Ultimately, Mercer made the final big plays, including a superhoop, to silence the ear-splitting crowd and give the Bears a four-point advantage with just 40 seconds left. Utah State would fight to the final second but ran out of time to complete the comeback.

In the big picture, this game won't matter to more than a few die-hard Mercer fans and players who will look back fondly at their run to the championship. The rest of America will forget the news as soon as they heard it (if they bothered to seek it out at all). The Bears will go into the Hall of Obscurity with previous CIT champs -- Santa Clara won it last year -- but that doesn't mean the game wasn't a ton of fun to watch. And isn't that what this site is all about? With the benefit of hindsight, most games in November and December have no meaning in the big picture. They end up being two also-rans from schools well south of the red line that could not even dream of winning a conference championship, let alone the national title. That doesn't mean that there aren't good games, great players, cool stories and a ton of fun to have at this level of basketball.

The answer to the question "Did this game mean something to you?" is "no" to nearly every basketball fan in the country, but no matter the stakes, when a game involves two teams below the red line playing their hearts out, it should be a "yes" to Hoops Nation and The Mid-Majority.





MERCER 70, at UTAH STATE 67
03/28/2012


MERCER 27-11 (13-5) -- L. Hall 5-14 5-6 16; J. Gollon 2-5 4-4 9; B. Thomas 4-4 1-2 10; T. Smith 6-12 2-3 17; J. Cecil 1-9 4-5 6; D. Coursey 4-8 1-1 9; M. Brown 1-2 0-0 2; P. Larsen 0-1 1-2 1; C. Smith 0-1 0-0 0; T. Hallice 0-1 0-0 0; K. Canevari 0-0 0-0 0; J. Bryan 0-0 0-0 0. Totals 23-57 18-23 70.
UTAH STATE 21-16 (8-6) -- P. Medlin 4-10 4-5 14; D. Berger 5-8 0-0 13; M. Grim 2-5 5-8 9; B. Pane 3-10 2-4 10; K. Reed 6-8 3-3 15; B. Clifford 1-4 2-2 4; E. Farris 0-4 0-0 0; J. Stone 0-1 0-0 0; M. Bruneel 1-3 0-0 2. Totals 22-53 16-22 67.
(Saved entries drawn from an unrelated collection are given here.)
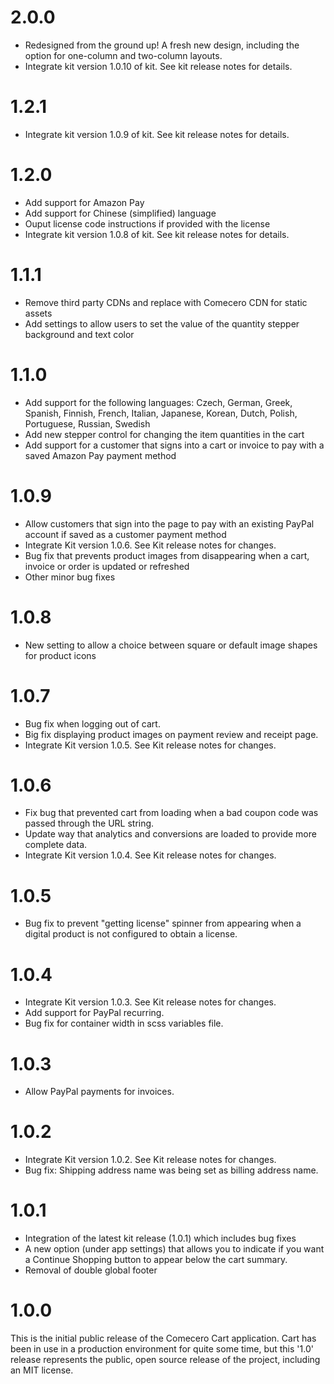 ﻿<a name="2.0.0"></a>
# 2.0.0

- Redesigned from the ground up! A fresh new design, including the option for one-column and two-column layouts.
- Integrate kit version 1.0.10 of kit. See kit release notes for details.

<a name="1.2.1"></a>
# 1.2.1

- Integrate kit version 1.0.9 of kit. See kit release notes for details.

<a name="1.2.0"></a>
# 1.2.0

- Add support for Amazon Pay
- Add support for Chinese (simplified) language
- Ouput license code instructions if provided with the license
- Integrate kit version 1.0.8 of kit. See kit release notes for details.

<a name="1.1.1"></a>
# 1.1.1

- Remove third party CDNs and replace with Comecero CDN for static assets
- Add settings to allow users to set the value of the quantity stepper background and text color

<a name="1.1.0"></a>
# 1.1.0

- Add support for the following languages: Czech, German, Greek, Spanish, Finnish, French, Italian, Japanese, Korean, Dutch, Polish, Portuguese, Russian, Swedish
- Add new stepper control for changing the item quantities in the cart
- Add support for a customer that signs into a cart or invoice to pay with a saved Amazon Pay payment method

<a name="1.0.9"></a>
# 1.0.9

- Allow customers that sign into the page to pay with an existing PayPal account if saved as a customer payment method
- Integrate Kit version 1.0.6. See Kit release notes for changes.
- Bug fix that prevents product images from disappearing when a cart, invoice or order is updated or refreshed
- Other minor bug fixes

<a name="1.0.8"></a>
# 1.0.8

- New setting to allow a choice between square or default image shapes for product icons

<a name="1.0.7"></a>
# 1.0.7

- Bug fix when logging out of cart.
- Big fix displaying product images on payment review and receipt page.
- Integrate Kit version 1.0.5. See Kit release notes for changes.

<a name="1.0.6"></a>
# 1.0.6

- Fix bug that prevented cart from loading when a bad coupon code was passed through the URL string.
- Update way that analytics and conversions are loaded to provide more complete data.
- Integrate Kit version 1.0.4. See Kit release notes for changes.

<a name="1.0.5"></a>
# 1.0.5

- Bug fix to prevent "getting license" spinner from appearing when a digital product is not configured to obtain a license.

<a name="1.0.4"></a>
# 1.0.4

- Integrate Kit version 1.0.3. See Kit release notes for changes.
- Add support for PayPal recurring.
- Bug fix for container width in scss variables file.

<a name="1.0.3"></a>
# 1.0.3

- Allow PayPal payments for invoices.

<a name="1.0.2"></a>
# 1.0.2

- Integrate Kit version 1.0.2. See Kit release notes for changes.
- Bug fix: Shipping address name was being set as billing address name.

<a name="1.0.1"></a>
# 1.0.1

- Integration of the latest kit release (1.0.1) which includes bug fixes
- A new option (under app settings) that allows you to indicate if you want a Continue Shopping button to appear below the cart summary.
- Removal of double global footer

<a name="1.0.0"></a>
# 1.0.0

This is the initial public release of the Comecero Cart application. Cart has been in use in a production environment for quite some time, but this '1.0' release represents the public, open source release of the project, including an MIT license.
Three-point goals: MERC 6-21 (J. Cecil 0-6; J. Gollon 1-2; C. Smith 0-1; T. Smith 3-4; B. Thomas 1-1; L. Hall 1-6; T. Hallice 0-1), USU 7-23 (B. Pane 2-5; P. Medlin 2-8; B. Clifford 0-1; E. Farris 0-2; D. Berger 3-5; M. Bruneel 0-2); Rebounds: MERC 30 (J. Cecil 6), USU 35 (K. Reed 7); Assists: MERC 13 (J. Gollon 4), USU 15 (B. Pane 5); Total Fouls -- MERC 19, USU 19; Fouled Out: MERC-None; USU-None.